(Beginning of EXTRACTED RECORDS)
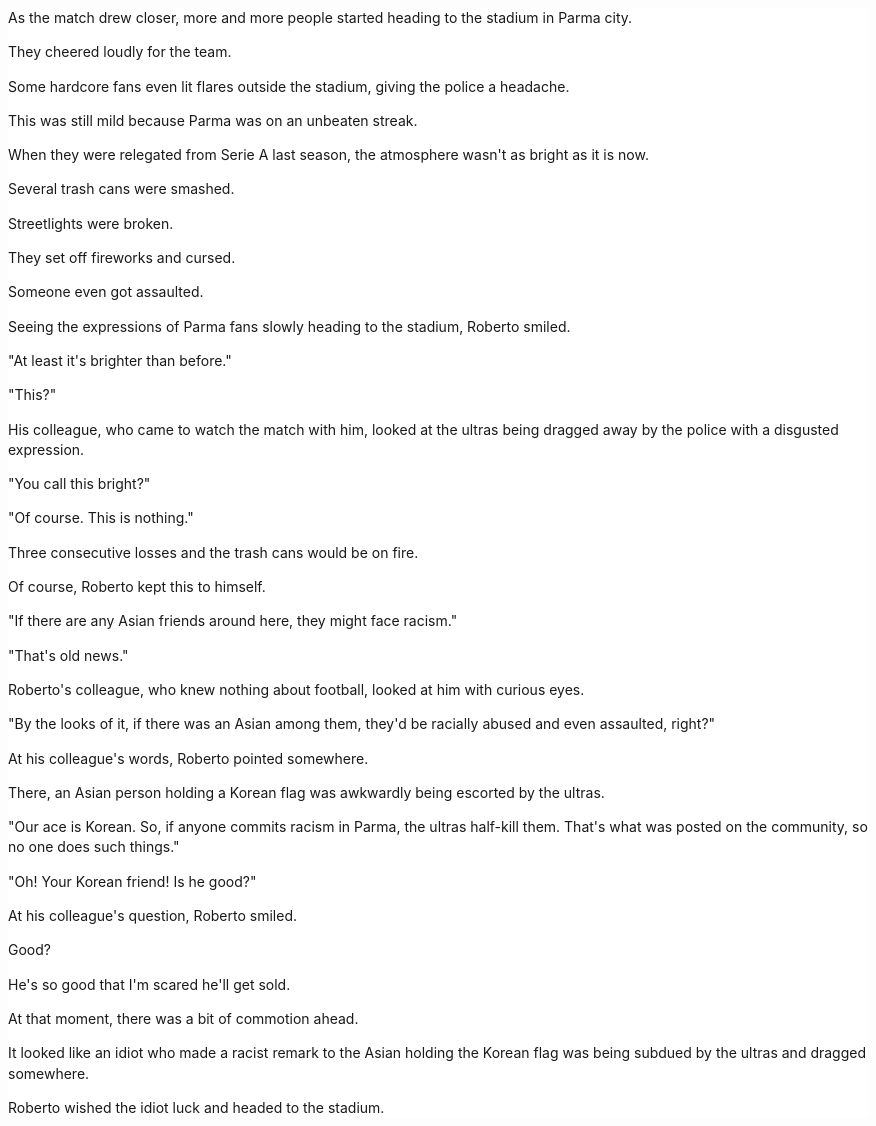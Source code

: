 As the match drew closer, more and more people started heading to the stadium in Parma city.

They cheered loudly for the team.

Some hardcore fans even lit flares outside the stadium, giving the police a headache.

This was still mild because Parma was on an unbeaten streak.

When they were relegated from Serie A last season, the atmosphere wasn't as bright as it is now.

Several trash cans were smashed.

Streetlights were broken.

They set off fireworks and cursed.

Someone even got assaulted.

Seeing the expressions of Parma fans slowly heading to the stadium, Roberto smiled.

"At least it's brighter than before."

"This?"

His colleague, who came to watch the match with him, looked at the ultras being dragged away by the police with a disgusted expression.

"You call this bright?"

"Of course. This is nothing."

Three consecutive losses and the trash cans would be on fire.

Of course, Roberto kept this to himself.

"If there are any Asian friends around here, they might face racism."

"That's old news."

Roberto's colleague, who knew nothing about football, looked at him with curious eyes.

"By the looks of it, if there was an Asian among them, they'd be racially abused and even assaulted, right?"

At his colleague's words, Roberto pointed somewhere.

There, an Asian person holding a Korean flag was awkwardly being escorted by the ultras.

"Our ace is Korean. So, if anyone commits racism in Parma, the ultras half-kill them. That's what was posted on the community, so no one does such things."

"Oh! Your Korean friend! Is he good?"

At his colleague's question, Roberto smiled.

Good?

He's so good that I'm scared he'll get sold.

At that moment, there was a bit of commotion ahead.

It looked like an idiot who made a racist remark to the Asian holding the Korean flag was being subdued by the ultras and dragged somewhere.

Roberto wished the idiot luck and headed to the stadium.
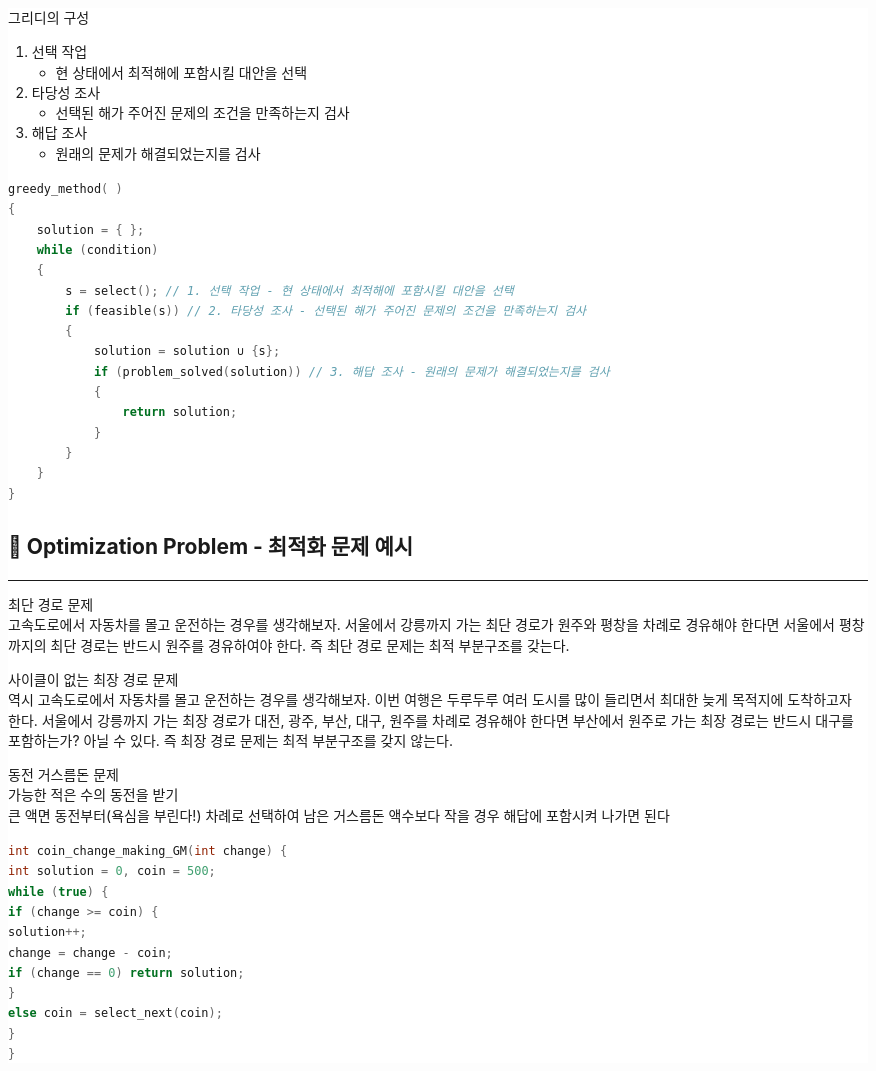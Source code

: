 그리디의 구성  

1. 선택 작업
   - 현 상태에서 최적해에 포함시킬 대안을 선택
2. 타당성 조사
   - 선택된 해가 주어진 문제의 조건을 만족하는지 검사
3. 해답 조사
   - 원래의 문제가 해결되었는지를 검사

```c
greedy_method( )
{
	solution = { };
	while (condition)
	{
		s = select(); // 1. 선택 작업 - 현 상태에서 최적해에 포함시킬 대안을 선택
		if (feasible(s)) // 2. 타당성 조사 - 선택된 해가 주어진 문제의 조건을 만족하는지 검사
		{ 
			solution = solution ∪ {s};
			if (problem_solved(solution)) // 3. 해답 조사 - 원래의 문제가 해결되었는지를 검사
			{
				return solution; 
			}
		}
	}
}
```

## 💫 Optimization Problem - 최적화 문제 예시

---

최단 경로 문제  
고속도로에서 자동차를 몰고 운전하는 경우를 생각해보자. 서울에서 강릉까지 가는 최단 경로가 원주와 평창을 차례로 경유해야 한다면 서울에서 평창까지의 최단 경로는 반드시 원주를 경유하여야 한다. 즉 최단 경로 문제는 최적 부분구조를 갖는다.  

사이클이 없는 최장 경로 문제  
역시 고속도로에서 자동차를 몰고 운전하는 경우를 생각해보자. 이번 여행은 두루두루 여러 도시를 많이 들리면서 최대한 늦게 목적지에 도착하고자 한다. 서울에서 강릉까지 가는 최장 경로가 대전, 광주, 부산, 대구, 원주를 차례로 경유해야 한다면 부산에서 원주로 가는 최장 경로는 반드시 대구를 포함하는가? 아닐 수 있다. 즉 최장 경로 문제는 최적 부분구조를 갖지 않는다.

동전 거스름돈 문제  
가능한 적은 수의 동전을 받기  
큰 액면 동전부터(욕심을 부린다!) 차례로 선택하여 남은 거스름돈 액수보다 작을 경우 해답에 포함시켜 나가면 된다  

```c
int coin_change_making_GM(int change) {
int solution = 0, coin = 500;
while (true) {
if (change >= coin) {
solution++;
change = change - coin;
if (change == 0) return solution;
}
else coin = select_next(coin);
}
}
```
(End of EXTRACTED RECORDS)
# EXERCISE DETAILS
The lines from the start of the data through the line that contains "Of course, Roberto kept this to himself." are to be returned exactly, please, with both ends included and every picture left out.

# REPLY TO THE TASK
Source code

: As the match drew closer, more and more people started heading to the stadium in Parma city.

They cheered loudly for the team.

Some hardcore fans even lit flares outside the stadium, giving the police a headache.

This was still mild because Parma was on an unbeaten streak.

When they were relegated from Serie A last season, the atmosphere wasn't as bright as it is now.

Several trash cans were smashed.

Streetlights were broken.

They set off fireworks and cursed.

Someone even got assaulted.

Seeing the expressions of Parma fans slowly heading to the stadium, Roberto smiled.

"At least it's brighter than before."

"This?"

His colleague, who came to watch the match with him, looked at the ultras being dragged away by the police with a disgusted expression.

"You call this bright?"

"Of course. This is nothing."

Three consecutive losses and the trash cans would be on fire.

Of course, Roberto kept this to himself.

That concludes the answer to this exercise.